● Work instruction: The answer should contain only the lines from the beginning of the entries through the line that holds "Furthermore, we explored", given again exactly, with no pictures.

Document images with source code
***

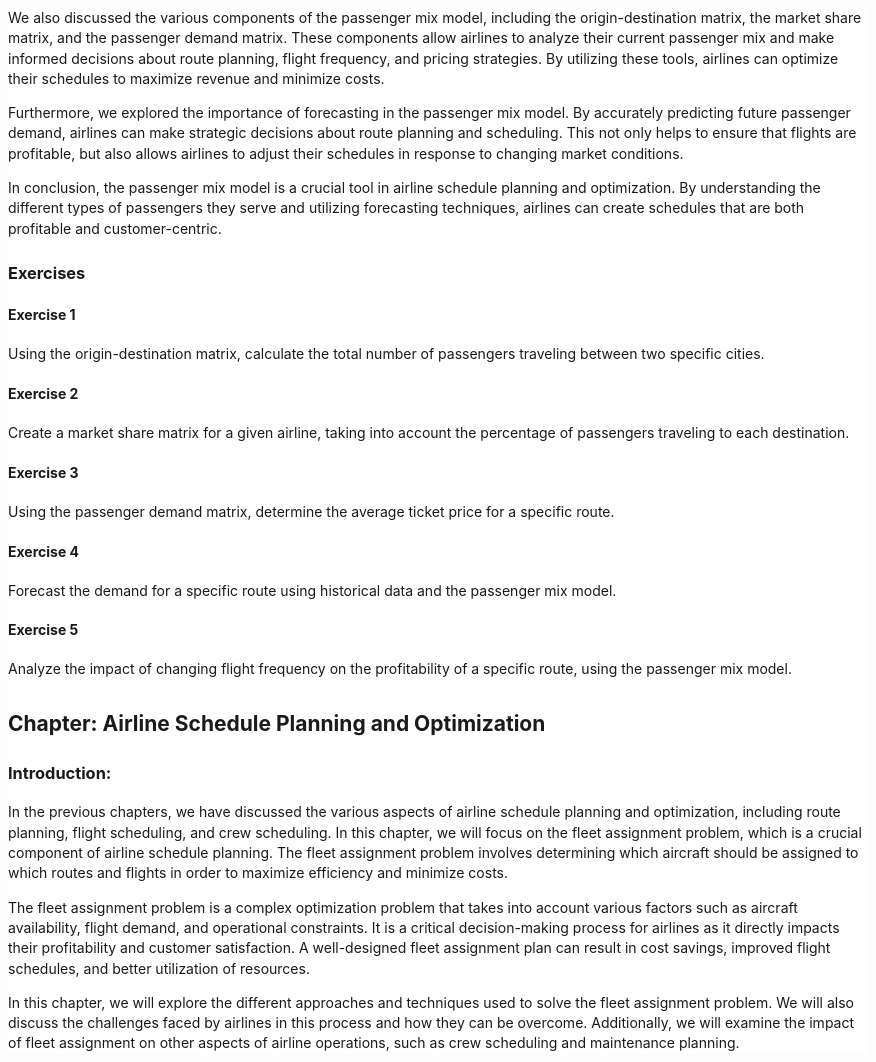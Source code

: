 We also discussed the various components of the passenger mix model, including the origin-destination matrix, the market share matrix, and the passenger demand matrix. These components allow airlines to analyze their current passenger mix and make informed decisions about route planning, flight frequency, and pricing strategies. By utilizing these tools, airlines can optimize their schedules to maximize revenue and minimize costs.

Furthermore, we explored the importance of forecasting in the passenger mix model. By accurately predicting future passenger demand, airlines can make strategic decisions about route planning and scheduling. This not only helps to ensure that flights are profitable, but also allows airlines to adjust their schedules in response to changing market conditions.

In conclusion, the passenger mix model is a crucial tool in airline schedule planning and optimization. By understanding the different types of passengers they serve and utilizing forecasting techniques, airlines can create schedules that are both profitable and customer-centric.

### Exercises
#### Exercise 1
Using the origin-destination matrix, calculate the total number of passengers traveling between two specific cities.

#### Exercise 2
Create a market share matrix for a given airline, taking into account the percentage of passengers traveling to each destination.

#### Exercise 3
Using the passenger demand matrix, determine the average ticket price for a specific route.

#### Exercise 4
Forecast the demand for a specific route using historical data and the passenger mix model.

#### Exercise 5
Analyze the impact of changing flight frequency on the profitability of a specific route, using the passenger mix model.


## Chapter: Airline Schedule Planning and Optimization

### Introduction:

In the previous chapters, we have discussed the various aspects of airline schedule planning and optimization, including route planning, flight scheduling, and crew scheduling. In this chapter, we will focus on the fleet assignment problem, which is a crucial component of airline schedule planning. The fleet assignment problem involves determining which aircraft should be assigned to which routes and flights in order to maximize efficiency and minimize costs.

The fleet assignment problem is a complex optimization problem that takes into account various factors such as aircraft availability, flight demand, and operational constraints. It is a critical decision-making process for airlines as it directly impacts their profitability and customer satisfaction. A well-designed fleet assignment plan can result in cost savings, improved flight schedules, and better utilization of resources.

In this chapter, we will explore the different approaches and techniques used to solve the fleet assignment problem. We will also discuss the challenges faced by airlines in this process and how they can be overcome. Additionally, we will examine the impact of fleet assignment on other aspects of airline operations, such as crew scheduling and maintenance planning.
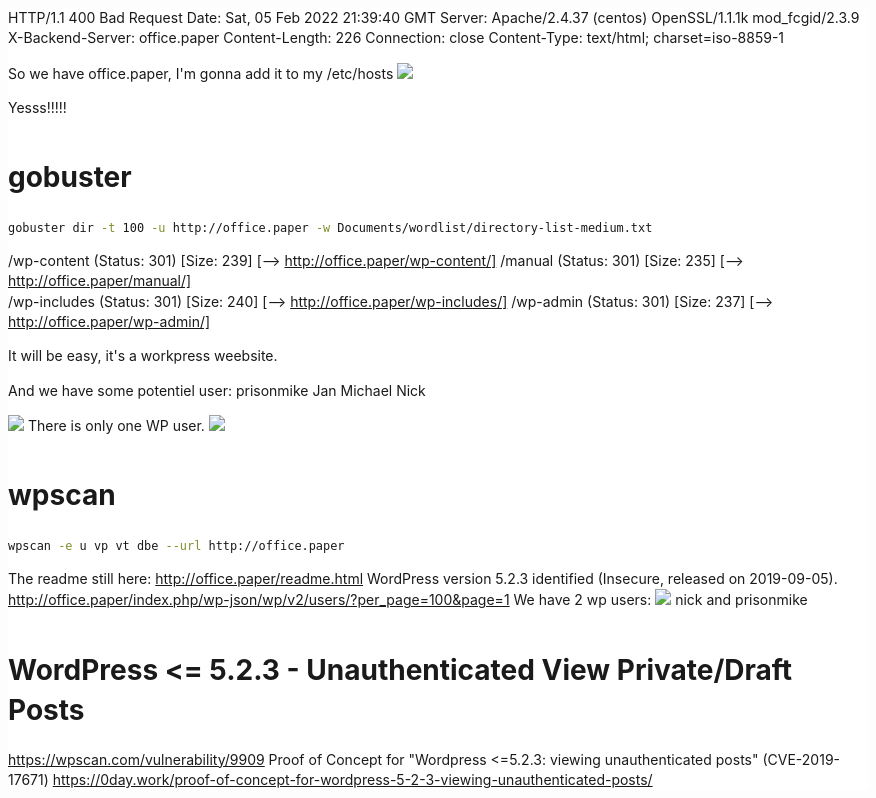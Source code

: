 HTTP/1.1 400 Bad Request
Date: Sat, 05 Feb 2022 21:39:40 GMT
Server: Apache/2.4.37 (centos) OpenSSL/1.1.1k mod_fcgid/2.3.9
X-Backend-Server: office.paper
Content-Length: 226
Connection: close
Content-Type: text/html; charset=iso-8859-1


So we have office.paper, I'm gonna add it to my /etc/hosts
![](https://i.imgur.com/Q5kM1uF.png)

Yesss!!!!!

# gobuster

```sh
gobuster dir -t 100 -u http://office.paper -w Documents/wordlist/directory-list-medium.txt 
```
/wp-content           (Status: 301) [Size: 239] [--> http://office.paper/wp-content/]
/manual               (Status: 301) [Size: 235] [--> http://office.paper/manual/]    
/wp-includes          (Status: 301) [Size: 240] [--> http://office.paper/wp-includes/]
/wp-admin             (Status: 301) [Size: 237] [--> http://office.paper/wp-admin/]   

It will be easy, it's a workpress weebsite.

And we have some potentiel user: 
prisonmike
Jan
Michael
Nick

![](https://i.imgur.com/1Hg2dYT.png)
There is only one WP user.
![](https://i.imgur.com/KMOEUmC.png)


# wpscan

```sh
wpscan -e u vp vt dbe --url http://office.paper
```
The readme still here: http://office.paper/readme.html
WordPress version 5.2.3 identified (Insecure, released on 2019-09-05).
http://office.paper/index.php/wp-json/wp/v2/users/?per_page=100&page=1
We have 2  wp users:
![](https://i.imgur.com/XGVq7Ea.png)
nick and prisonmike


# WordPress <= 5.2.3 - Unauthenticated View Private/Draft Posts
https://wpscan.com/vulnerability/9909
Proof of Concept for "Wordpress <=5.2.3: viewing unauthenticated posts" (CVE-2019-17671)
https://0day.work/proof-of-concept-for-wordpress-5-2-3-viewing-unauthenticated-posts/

***

● Solution for this exercise:
Source code

: We also discussed the various components of the passenger mix model, including the origin-destination matrix, the market share matrix, and the passenger demand matrix. These components allow airlines to analyze their current passenger mix and make informed decisions about route planning, flight frequency, and pricing strategies. By utilizing these tools, airlines can optimize their schedules to maximize revenue and minimize costs.

Furthermore, we explored the importance of forecasting in the passenger mix model. By accurately predicting future passenger demand, airlines can make strategic decisions about route planning and scheduling. This not only helps to ensure that flights are profitable, but also allows airlines to adjust their schedules in response to changing market conditions.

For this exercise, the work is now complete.